ASSIGNED TASK
The answer must be exactly the lines from the one containing "l’intégrale d’une fonction continue positive" through the end of the material, with both ends kept and no other lines.

DATA SUPPLIED

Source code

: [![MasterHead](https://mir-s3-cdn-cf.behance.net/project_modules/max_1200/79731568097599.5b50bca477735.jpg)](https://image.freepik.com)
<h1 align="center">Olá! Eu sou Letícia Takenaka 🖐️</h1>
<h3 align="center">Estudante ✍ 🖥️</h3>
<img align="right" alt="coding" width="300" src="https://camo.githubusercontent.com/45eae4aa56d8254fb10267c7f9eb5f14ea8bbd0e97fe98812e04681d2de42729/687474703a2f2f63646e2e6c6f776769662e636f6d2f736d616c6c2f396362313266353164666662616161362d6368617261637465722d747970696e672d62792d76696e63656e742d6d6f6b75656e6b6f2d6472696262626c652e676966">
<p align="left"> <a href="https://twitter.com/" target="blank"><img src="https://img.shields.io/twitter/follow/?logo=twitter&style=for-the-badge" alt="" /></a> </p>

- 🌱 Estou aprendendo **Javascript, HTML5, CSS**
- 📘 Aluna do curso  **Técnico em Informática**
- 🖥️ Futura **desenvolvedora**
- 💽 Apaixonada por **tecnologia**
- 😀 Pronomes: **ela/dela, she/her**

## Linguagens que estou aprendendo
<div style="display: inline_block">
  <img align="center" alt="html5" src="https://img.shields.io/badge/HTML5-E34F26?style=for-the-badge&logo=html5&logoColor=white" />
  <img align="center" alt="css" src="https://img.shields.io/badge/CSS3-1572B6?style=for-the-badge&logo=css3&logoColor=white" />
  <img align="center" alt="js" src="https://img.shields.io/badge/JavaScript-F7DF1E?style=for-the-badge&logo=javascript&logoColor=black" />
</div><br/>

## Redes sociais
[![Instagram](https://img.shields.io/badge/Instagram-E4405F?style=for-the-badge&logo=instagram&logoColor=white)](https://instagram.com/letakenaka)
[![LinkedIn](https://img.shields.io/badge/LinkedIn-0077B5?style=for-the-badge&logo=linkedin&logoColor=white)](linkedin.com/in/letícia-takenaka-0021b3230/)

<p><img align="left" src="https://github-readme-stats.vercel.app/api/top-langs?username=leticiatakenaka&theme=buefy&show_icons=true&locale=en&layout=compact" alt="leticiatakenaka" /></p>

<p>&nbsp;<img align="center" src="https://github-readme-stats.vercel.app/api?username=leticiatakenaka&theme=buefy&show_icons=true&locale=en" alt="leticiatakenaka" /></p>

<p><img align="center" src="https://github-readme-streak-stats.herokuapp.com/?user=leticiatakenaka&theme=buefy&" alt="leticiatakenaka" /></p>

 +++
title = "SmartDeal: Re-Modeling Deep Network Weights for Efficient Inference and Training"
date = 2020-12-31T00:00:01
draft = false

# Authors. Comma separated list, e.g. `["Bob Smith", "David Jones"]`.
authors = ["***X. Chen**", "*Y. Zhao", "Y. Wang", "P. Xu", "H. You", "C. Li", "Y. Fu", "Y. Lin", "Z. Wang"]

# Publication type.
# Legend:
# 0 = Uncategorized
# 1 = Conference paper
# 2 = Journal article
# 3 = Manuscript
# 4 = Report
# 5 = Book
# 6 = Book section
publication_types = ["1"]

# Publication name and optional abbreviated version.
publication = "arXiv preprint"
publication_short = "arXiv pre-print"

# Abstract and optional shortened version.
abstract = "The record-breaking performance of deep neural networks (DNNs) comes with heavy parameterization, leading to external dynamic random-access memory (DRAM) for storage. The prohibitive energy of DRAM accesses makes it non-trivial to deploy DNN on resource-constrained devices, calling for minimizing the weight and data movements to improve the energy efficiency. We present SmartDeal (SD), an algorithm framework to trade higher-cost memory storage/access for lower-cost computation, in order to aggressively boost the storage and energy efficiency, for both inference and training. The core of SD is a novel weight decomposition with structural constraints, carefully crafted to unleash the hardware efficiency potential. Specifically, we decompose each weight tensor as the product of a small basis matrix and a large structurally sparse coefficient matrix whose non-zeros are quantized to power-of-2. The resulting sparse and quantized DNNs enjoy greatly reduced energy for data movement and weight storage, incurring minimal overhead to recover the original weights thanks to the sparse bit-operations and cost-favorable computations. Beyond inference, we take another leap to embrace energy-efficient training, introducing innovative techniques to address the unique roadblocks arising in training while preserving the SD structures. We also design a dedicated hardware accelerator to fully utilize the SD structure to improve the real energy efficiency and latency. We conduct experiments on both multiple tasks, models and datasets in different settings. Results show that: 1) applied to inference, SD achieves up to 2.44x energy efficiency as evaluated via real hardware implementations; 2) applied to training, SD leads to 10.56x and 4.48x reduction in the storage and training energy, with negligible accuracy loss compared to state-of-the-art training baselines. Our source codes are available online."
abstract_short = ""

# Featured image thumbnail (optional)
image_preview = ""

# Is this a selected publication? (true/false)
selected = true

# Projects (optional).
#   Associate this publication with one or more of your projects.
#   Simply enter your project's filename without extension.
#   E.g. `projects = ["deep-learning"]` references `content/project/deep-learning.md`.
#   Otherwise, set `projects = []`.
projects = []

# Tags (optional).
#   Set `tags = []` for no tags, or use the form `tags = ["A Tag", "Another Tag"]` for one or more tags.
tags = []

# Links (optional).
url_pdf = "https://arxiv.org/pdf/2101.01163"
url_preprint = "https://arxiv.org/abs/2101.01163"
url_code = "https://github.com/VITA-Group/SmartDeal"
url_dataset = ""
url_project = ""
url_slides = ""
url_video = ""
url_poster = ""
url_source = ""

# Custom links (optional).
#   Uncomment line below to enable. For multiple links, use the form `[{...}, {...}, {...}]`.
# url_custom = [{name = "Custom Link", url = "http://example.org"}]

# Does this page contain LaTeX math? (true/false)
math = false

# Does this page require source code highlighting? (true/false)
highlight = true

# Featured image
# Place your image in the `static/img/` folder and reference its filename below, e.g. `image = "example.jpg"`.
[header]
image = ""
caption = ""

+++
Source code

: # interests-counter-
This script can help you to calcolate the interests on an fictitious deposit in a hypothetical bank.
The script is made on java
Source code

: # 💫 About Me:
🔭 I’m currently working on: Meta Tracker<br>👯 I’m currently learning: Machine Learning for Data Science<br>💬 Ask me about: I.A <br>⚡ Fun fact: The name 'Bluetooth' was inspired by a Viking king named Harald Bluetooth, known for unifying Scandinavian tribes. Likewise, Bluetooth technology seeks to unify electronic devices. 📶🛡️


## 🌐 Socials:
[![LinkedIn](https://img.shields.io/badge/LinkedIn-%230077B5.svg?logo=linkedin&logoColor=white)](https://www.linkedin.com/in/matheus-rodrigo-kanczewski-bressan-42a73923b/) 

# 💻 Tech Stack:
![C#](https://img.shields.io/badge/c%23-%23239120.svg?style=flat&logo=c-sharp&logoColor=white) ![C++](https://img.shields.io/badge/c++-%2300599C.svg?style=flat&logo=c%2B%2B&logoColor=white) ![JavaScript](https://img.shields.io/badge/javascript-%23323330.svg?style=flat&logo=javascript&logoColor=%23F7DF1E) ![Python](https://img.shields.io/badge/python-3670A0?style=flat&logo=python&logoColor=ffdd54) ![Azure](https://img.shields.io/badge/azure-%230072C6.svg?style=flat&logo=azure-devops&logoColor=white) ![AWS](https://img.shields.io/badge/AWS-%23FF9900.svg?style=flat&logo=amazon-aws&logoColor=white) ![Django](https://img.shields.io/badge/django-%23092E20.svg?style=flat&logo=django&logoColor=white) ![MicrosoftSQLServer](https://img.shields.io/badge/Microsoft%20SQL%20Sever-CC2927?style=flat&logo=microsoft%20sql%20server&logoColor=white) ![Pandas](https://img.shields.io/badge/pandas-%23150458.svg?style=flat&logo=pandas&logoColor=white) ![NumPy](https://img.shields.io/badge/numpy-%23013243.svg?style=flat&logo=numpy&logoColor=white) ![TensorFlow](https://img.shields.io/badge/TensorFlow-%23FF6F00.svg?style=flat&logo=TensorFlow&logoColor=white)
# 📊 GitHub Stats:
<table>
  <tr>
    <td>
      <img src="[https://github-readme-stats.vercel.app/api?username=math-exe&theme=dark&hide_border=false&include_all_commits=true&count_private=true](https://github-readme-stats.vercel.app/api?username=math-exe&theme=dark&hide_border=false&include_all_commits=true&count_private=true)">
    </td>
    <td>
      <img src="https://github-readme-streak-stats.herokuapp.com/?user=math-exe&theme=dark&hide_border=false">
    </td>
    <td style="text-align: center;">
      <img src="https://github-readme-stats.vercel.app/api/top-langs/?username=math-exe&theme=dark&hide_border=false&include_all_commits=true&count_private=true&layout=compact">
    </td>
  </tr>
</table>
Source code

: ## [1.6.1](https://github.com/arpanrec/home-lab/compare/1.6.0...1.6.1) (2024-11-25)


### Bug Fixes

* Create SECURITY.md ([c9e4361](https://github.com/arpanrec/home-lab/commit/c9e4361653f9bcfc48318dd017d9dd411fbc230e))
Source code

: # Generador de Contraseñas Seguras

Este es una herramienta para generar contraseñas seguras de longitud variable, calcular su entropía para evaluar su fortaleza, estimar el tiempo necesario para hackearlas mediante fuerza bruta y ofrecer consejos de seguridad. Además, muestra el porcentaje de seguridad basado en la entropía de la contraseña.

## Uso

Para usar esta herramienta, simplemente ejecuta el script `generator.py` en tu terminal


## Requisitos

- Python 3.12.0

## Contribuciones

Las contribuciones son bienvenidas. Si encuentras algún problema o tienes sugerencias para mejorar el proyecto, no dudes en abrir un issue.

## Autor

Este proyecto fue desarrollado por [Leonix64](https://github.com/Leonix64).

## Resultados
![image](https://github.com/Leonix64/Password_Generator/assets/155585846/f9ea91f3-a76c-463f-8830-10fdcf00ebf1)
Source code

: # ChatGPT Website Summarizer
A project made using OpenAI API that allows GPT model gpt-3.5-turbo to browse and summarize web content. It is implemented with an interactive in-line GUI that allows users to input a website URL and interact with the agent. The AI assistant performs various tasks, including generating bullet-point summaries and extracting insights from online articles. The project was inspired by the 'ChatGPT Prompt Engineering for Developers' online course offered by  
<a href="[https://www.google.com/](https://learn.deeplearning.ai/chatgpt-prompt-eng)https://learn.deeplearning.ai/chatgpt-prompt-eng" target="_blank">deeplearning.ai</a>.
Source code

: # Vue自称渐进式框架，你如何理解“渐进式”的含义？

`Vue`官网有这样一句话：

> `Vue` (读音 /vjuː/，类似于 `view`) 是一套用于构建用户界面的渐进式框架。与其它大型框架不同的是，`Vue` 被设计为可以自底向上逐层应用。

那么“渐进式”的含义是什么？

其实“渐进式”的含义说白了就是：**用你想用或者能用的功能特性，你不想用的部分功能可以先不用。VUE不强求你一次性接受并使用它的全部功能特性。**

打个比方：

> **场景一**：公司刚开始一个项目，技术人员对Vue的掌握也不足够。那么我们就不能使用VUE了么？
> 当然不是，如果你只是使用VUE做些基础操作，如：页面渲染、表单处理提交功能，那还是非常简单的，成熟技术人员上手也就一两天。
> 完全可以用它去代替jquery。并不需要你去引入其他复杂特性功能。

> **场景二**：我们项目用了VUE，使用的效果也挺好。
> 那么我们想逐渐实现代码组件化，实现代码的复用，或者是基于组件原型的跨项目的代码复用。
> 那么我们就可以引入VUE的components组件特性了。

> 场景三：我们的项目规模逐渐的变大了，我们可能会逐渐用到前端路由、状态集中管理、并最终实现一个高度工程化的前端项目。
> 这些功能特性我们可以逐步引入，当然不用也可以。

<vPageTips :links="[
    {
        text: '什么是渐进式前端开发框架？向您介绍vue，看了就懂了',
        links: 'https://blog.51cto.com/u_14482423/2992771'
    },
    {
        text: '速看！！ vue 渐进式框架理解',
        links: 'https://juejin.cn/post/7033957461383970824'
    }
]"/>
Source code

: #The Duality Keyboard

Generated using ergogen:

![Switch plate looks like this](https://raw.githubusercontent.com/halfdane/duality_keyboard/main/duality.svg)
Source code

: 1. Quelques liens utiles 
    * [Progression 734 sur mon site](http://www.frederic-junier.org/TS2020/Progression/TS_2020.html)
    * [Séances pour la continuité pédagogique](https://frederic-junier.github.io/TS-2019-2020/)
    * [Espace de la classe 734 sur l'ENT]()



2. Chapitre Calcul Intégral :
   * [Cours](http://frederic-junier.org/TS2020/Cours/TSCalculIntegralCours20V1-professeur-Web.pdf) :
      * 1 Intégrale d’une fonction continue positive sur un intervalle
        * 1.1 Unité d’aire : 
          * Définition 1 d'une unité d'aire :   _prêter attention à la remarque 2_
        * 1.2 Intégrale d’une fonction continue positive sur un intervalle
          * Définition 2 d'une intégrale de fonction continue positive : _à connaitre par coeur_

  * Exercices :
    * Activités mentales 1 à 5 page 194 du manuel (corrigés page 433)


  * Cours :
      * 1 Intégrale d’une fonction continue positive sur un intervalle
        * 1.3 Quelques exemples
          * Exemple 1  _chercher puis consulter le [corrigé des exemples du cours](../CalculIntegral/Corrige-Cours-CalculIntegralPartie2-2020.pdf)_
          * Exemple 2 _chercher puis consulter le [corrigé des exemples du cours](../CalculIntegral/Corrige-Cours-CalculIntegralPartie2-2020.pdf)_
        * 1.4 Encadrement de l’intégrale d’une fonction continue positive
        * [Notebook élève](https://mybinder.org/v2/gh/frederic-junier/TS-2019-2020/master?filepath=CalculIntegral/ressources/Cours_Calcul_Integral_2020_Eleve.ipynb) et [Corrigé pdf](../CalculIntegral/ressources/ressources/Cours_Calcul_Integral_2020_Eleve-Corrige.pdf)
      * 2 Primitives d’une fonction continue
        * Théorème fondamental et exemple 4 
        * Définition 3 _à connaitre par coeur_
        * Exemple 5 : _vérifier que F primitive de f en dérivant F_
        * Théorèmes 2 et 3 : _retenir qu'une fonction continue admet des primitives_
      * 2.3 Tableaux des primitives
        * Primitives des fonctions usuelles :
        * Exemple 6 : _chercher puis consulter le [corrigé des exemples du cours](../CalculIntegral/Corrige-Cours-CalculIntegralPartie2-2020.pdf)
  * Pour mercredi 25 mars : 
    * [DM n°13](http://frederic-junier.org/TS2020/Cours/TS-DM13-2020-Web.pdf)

RESULT OF THE EXERCISE
        * 1.4 Encadrement de l’intégrale d’une fonction continue positive
        * [Notebook élève](https://mybinder.org/v2/gh/frederic-junier/TS-2019-2020/master?filepath=CalculIntegral/ressources/Cours_Calcul_Integral_2020_Eleve.ipynb) et [Corrigé pdf](../CalculIntegral/ressources/ressources/Cours_Calcul_Integral_2020_Eleve-Corrige.pdf)
      * 2 Primitives d’une fonction continue
        * Théorème fondamental et exemple 4 
        * Définition 3 _à connaitre par coeur_
        * Exemple 5 : _vérifier que F primitive de f en dérivant F_
        * Théorèmes 2 et 3 : _retenir qu'une fonction continue admet des primitives_
      * 2.3 Tableaux des primitives
        * Primitives des fonctions usuelles :
        * Exemple 6 : _chercher puis consulter le [corrigé des exemples du cours](../CalculIntegral/Corrige-Cours-CalculIntegralPartie2-2020.pdf)
  * Pour mercredi 25 mars : 
    * [DM n°13](http://frederic-junier.org/TS2020/Cours/TS-DM13-2020-Web.pdf)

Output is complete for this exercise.